Saved entries
Segment Open
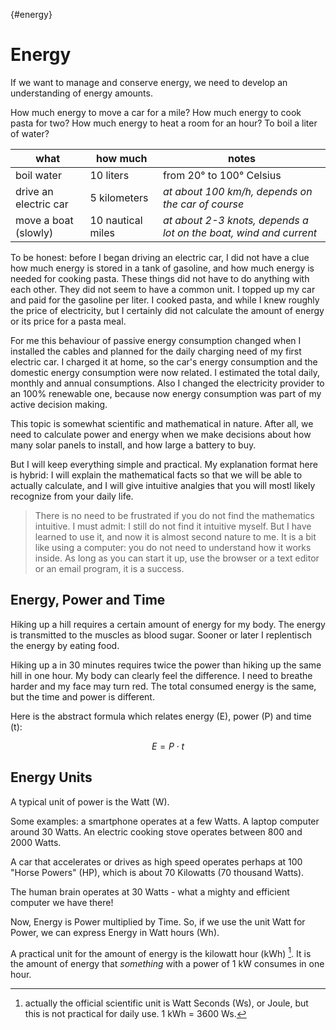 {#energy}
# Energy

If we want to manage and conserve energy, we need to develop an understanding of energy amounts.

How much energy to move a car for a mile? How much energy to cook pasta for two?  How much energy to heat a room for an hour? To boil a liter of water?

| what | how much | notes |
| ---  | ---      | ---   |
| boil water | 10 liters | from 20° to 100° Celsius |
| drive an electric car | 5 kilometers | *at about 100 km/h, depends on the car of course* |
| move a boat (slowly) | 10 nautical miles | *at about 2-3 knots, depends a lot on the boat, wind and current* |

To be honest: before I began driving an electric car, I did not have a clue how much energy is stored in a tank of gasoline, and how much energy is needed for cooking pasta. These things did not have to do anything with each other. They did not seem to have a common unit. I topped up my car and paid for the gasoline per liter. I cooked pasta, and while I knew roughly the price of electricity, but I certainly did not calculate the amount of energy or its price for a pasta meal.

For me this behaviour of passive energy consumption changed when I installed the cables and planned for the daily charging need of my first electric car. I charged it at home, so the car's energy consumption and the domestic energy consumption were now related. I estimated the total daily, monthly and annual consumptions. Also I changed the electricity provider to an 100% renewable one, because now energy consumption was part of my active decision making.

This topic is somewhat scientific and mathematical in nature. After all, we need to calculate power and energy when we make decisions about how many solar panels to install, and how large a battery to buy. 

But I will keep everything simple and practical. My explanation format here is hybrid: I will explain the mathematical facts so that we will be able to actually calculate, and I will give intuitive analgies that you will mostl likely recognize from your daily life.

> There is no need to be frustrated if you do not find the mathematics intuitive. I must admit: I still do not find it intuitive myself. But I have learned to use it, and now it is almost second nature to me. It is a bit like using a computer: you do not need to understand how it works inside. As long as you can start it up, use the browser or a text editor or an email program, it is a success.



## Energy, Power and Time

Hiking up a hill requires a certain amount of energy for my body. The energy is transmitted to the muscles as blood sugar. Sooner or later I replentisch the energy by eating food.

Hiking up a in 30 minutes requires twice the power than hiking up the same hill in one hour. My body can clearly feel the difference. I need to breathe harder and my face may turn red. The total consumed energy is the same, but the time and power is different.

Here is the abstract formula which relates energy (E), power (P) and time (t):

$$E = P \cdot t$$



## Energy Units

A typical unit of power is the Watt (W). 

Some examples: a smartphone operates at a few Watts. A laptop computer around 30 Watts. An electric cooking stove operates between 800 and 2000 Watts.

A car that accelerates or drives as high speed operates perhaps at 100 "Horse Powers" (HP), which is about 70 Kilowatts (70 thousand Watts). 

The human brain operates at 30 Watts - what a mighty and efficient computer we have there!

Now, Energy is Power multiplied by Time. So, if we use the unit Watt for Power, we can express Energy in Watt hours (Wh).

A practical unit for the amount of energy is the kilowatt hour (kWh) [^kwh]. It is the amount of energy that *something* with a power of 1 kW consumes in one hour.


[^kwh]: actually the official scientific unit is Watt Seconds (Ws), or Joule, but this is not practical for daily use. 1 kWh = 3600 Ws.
Segment Closed
#### Action item
Working from the records above, write out verbatim only the lines from the line containing "is a success." through the line containing "## Energy Units".

#### Problem solution
> There is no need to be frustrated if you do not find the mathematics intuitive. I must admit: I still do not find it intuitive myself. But I have learned to use it, and now it is almost second nature to me. It is a bit like using a computer: you do not need to understand how it works inside. As long as you can start it up, use the browser or a text editor or an email program, it is a success.



## Energy, Power and Time

Hiking up a hill requires a certain amount of energy for my body. The energy is transmitted to the muscles as blood sugar. Sooner or later I replentisch the energy by eating food.

Hiking up a in 30 minutes requires twice the power than hiking up the same hill in one hour. My body can clearly feel the difference. I need to breathe harder and my face may turn red. The total consumed energy is the same, but the time and power is different.

Here is the abstract formula which relates energy (E), power (P) and time (t):

$$E = P \cdot t$$



## Energy Units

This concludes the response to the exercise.